======== AVAILABLE RECORDS ========

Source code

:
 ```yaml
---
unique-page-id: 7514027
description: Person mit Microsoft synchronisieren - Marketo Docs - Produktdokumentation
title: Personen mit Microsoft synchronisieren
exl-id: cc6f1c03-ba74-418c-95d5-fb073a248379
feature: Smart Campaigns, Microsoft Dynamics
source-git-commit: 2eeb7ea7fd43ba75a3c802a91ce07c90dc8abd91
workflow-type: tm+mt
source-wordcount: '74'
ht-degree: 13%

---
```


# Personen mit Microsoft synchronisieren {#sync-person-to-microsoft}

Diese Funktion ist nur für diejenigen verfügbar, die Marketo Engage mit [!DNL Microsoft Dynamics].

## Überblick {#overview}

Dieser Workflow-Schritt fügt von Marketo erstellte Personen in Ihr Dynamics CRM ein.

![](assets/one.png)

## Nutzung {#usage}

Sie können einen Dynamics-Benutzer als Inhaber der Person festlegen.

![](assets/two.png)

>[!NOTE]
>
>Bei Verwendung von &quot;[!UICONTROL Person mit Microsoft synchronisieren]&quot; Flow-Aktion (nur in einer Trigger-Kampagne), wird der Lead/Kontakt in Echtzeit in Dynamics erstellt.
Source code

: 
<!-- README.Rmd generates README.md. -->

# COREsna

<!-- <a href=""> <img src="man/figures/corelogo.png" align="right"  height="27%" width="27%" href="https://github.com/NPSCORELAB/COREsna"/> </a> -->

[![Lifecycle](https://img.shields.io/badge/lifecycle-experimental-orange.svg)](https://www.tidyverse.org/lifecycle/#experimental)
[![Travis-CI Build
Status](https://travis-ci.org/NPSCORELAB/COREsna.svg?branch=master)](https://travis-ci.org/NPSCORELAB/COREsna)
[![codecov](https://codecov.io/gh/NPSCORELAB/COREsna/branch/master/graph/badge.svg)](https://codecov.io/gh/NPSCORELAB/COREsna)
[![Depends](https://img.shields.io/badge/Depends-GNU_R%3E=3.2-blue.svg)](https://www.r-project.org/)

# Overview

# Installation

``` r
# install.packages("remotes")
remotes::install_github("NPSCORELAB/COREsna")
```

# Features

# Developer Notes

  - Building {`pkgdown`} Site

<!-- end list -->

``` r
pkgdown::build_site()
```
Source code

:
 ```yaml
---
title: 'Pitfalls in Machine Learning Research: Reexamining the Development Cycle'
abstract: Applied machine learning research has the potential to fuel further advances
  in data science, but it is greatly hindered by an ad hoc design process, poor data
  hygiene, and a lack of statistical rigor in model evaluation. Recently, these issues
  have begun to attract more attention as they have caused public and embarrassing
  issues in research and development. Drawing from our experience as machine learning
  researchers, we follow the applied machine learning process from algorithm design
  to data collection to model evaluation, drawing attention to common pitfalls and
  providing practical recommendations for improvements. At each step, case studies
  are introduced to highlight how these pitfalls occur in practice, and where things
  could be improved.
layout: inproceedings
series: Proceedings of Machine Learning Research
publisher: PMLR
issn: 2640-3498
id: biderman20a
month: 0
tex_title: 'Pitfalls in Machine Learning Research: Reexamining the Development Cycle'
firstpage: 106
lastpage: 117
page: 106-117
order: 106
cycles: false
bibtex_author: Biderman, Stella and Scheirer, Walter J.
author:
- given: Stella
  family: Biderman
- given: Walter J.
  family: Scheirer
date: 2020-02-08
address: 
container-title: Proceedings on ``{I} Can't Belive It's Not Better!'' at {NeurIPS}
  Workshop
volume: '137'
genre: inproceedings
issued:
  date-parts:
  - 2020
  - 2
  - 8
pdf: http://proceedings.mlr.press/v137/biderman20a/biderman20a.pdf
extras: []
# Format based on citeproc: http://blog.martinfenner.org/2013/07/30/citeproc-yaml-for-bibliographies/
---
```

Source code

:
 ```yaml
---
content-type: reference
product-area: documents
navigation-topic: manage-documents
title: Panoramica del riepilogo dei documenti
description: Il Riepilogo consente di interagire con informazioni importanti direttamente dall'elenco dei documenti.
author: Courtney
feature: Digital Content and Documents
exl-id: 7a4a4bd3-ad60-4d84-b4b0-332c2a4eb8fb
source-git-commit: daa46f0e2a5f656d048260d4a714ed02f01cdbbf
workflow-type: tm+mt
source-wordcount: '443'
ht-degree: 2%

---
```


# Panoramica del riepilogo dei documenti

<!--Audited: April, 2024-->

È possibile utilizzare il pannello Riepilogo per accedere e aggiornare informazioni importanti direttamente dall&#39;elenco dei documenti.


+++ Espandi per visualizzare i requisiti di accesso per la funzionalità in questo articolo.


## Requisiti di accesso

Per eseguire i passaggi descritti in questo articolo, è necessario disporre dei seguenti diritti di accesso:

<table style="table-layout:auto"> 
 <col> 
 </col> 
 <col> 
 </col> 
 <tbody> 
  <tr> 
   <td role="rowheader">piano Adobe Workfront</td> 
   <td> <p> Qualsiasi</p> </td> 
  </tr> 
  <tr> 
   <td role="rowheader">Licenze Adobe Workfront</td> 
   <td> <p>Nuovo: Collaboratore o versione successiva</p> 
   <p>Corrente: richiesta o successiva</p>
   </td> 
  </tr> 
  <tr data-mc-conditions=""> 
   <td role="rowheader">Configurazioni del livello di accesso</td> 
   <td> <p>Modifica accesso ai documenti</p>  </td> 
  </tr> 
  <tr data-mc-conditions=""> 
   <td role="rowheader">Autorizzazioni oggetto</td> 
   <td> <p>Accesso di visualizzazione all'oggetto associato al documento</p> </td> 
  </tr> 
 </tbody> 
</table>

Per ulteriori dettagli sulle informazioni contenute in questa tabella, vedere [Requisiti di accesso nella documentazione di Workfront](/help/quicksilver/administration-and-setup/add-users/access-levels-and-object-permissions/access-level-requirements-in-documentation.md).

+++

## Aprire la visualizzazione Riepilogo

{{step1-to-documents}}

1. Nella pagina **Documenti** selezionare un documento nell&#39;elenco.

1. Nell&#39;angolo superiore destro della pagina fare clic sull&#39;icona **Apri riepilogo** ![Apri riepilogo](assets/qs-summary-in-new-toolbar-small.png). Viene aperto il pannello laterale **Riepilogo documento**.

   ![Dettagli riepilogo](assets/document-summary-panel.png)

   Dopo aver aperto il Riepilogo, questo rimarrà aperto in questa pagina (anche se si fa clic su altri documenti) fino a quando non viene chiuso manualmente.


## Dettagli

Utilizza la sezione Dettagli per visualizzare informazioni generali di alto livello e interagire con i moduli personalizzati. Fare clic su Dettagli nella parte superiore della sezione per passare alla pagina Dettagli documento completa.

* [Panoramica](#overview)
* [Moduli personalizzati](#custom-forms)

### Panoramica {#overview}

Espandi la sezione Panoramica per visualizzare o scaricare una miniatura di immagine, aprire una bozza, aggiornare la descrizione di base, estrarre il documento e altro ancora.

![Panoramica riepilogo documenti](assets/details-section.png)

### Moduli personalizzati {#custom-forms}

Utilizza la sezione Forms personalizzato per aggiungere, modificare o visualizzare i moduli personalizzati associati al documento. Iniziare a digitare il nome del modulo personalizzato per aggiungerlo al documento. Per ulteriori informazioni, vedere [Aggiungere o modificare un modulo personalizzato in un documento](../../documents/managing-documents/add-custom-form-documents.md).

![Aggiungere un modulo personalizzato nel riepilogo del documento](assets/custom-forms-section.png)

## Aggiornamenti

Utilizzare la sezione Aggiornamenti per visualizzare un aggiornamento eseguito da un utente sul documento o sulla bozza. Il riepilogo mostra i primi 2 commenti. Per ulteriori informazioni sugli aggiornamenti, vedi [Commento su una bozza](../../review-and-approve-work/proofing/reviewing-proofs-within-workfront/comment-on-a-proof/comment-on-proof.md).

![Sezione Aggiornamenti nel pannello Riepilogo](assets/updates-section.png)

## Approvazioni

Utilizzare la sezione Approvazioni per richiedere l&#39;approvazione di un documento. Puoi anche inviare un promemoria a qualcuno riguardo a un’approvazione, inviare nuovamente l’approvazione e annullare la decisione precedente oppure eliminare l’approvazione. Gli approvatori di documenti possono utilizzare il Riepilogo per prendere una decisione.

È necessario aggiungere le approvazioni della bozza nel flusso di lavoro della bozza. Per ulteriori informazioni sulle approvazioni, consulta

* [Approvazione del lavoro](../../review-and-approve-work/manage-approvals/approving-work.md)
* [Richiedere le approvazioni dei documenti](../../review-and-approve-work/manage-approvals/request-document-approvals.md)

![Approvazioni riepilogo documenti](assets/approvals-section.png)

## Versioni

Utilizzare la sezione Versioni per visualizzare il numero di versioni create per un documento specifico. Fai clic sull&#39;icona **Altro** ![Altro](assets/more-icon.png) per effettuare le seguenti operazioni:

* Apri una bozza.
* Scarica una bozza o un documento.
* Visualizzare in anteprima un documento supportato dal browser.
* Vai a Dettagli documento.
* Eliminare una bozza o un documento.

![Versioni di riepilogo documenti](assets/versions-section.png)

========

THE TASK: Read the records above. Show each line that has the string "approvals".

ANSWER TO THIS PROBLEM:
* [Approvazione del lavoro](../../review-and-approve-work/manage-approvals/approving-work.md)
* [Richiedere le approvazioni dei documenti](../../review-and-approve-work/manage-approvals/request-document-approvals.md)
![Approvazioni riepilogo documenti](assets/approvals-section.png)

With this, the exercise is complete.